Pictures paired with source code
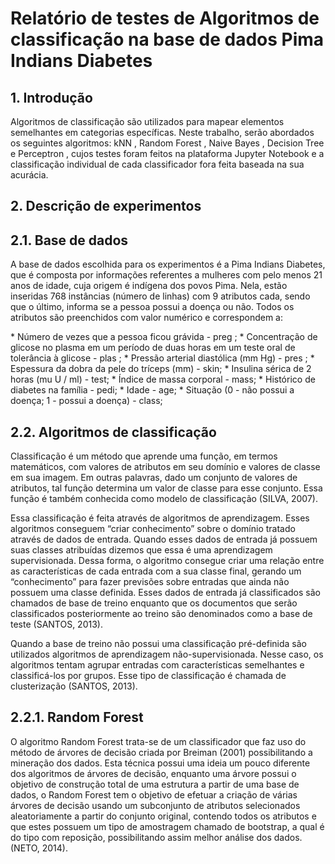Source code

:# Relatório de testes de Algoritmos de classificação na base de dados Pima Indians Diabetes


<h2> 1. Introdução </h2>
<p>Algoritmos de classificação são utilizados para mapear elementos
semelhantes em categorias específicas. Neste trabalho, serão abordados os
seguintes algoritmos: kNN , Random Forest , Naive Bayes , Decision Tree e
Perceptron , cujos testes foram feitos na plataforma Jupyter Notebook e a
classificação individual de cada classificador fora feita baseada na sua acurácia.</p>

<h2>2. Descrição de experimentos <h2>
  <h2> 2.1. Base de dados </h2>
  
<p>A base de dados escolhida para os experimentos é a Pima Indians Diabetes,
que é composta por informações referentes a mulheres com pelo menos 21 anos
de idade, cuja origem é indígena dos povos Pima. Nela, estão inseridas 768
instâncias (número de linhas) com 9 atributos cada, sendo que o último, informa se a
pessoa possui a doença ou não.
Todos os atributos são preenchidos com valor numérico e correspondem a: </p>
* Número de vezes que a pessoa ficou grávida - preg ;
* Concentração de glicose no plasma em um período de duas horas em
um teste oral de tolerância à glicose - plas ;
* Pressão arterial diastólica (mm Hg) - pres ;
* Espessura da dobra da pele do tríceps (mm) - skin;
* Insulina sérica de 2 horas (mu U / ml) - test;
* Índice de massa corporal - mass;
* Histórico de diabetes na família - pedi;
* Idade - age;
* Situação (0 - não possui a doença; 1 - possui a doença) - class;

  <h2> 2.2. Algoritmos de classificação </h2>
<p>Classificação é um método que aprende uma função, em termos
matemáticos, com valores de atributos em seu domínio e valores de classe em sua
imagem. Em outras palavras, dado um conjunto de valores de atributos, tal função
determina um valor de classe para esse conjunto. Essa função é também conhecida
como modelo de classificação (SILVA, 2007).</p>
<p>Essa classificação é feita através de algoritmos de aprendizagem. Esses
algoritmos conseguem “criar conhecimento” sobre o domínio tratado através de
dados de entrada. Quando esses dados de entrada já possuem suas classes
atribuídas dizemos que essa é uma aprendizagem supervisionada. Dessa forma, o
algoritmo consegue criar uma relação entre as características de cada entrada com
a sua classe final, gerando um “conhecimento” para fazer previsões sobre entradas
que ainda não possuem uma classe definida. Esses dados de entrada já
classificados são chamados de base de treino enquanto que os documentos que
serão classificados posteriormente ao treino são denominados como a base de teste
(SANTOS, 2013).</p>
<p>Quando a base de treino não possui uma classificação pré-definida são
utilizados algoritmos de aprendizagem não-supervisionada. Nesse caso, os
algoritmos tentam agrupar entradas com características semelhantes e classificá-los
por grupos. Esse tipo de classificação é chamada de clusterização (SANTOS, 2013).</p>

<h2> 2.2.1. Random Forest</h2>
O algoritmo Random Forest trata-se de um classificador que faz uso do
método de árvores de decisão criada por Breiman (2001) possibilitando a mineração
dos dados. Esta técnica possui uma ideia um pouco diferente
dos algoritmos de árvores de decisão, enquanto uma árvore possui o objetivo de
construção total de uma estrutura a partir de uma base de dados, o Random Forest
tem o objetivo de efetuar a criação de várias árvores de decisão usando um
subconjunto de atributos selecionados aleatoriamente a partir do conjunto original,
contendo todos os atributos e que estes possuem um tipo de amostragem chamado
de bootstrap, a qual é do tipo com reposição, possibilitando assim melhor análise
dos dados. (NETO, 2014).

■ WHAT THE EXERCISE ASKS
Look through the data above and return each line where the string "como" occurs.

■ RESPONSE BELOW
como modelo de classificação (SILVA, 2007).</p>
serão classificados posteriormente ao treino são denominados como a base de teste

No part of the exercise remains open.